This is a work composed by a great saint, and justly deserving of the great reputation it has always enjoyed as one of the best of spiritual books. It contains an inexhaustible mine of meditation, sufficient to last a person during his whole life, and just as new and fresh after the hundreds perusal as during the first. It is as a book for meditation that it should be used, and for this purpose it cannot be too highly recommended to religious communities or to devout persons in the world who desire and need a guide and model for the practice of meditation.

THE LIFE AND LIGHT OF MEN. An essay. by John Young LL.D. Edin. Strahan.

Dr. Young was formerly a Presbyterian minister, but resigned his position on account of his inability to believe the Presbyterian doctrines, especially that of the vicarious atonement and imputed righteousness of Christ. The present work is leveled against this doctrine. The author has tolerably clear views of the Incarnation, and some other Catholic doctrines. His learning appears to be considerable, the tone of his mind very just and moderate, and his intellectual and literary ability of no mean order. He is one instance among a thousand others, of a noble, religious mind striving to rise above the common Protestant orthodoxy without floating away into rationalism. We recommend his book to our Calvinistic friends. What the excellent author is yearning after is Catholic theology. This, and this alone, would satisfy him, for it alone can satisfy any mind that wishes to believe in the Christian revelation and at the same time the rational.
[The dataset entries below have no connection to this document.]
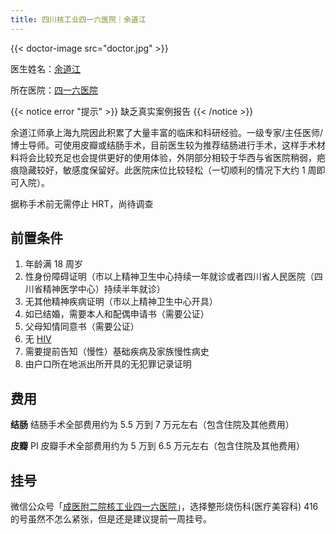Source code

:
 ```yaml
---
title: 四川核工业四一六医院｜余道江
---
```


{{< doctor-image src="doctor.jpg" >}}

医生姓名：[余道江](https://www.416h.com/main/teamread/3003.htmll)

所在医院：[四一六医院](https://www.amap.com/place/B001C8N16H)

{{< notice error "提示" >}}
缺乏真实案例报告
{{< /notice >}}

余道江师承上海九院因此积累了大量丰富的临床和科研经验。一级专家/主任医师/博士导师。可使用皮瓣或结肠手术，目前医生较为推荐结肠进行手术，这样手术材料将会比较充足也会提供更好的使用体验，外阴部分相较于华西与省医院稍弱，疤痕隐藏较好，敏感度保留好。此医院床位比较轻松（一切顺利的情况下大约 1 周即可入院）。

据称手术前无需停止 HRT，尚待调查

## 前置条件

1. 年龄满 18 周岁
1. 性身份障碍证明（市以上精神卫生中心持续一年就诊或者四川省人民医院（四川省精神医学中心）持续半年就诊）
1. 无其他精神疾病证明（市以上精神卫生中心开具）
1. 如已结婚，需要本人和配偶申请书（需要公证）
1. 父母知情同意书（需要公证）
1. 无 [HIV](https://zh.wikipedia.org/zh-cn/HIV)
1. 需要提前告知（慢性）基础疾病及家族慢性病史
1. 由户口所在地派出所开具的无犯罪记录证明

## 费用

**结肠**
结肠手术全部费用约为 5.5 万到 7 万元左右（包含住院及其他费用）

**皮瓣**
PI 皮瓣手术全部费用约为 5 万到 6.5 万元左右（包含住院及其他费用）

## 挂号

微信公众号「[成医附二院核工业四一六医院](weixin://gh_2e7184bbc8ad)」，选择整形烧伤科(医疗美容科)
416 的号虽然不怎么紧张，但是还是建议提前一周挂号。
THE LIFE OF ST. VINCENT DEPAUL, AND ITS LESSONS.A lecture. By Rev. T. S. Preston, R. Coddington.

The publication of this lecture will gratify many who were not able to be present at its delivery. The orator gives a short account of the life and great labors of the apostle of charity, and then shows the difference between charity as a Christian virtue and simple, natural philanthropy, both in principle and their means and plans of action. In works of benevolence, that which the Christian saint is careless about and avoids to the utmost of his power, is considered by the world as of vital necessity to secure success, the approval and applause of men. This truth is well brought out in the lecture, and is one which it is necessary to keep before our minds in this puffing age. The proceeds of the sale of the lecture is accredited to the benefit of the conference of St. Vincent de Paul, attached to St. Ann's Church in the city.

ALTE UND NEUR WELT. Benziger Bros. New York.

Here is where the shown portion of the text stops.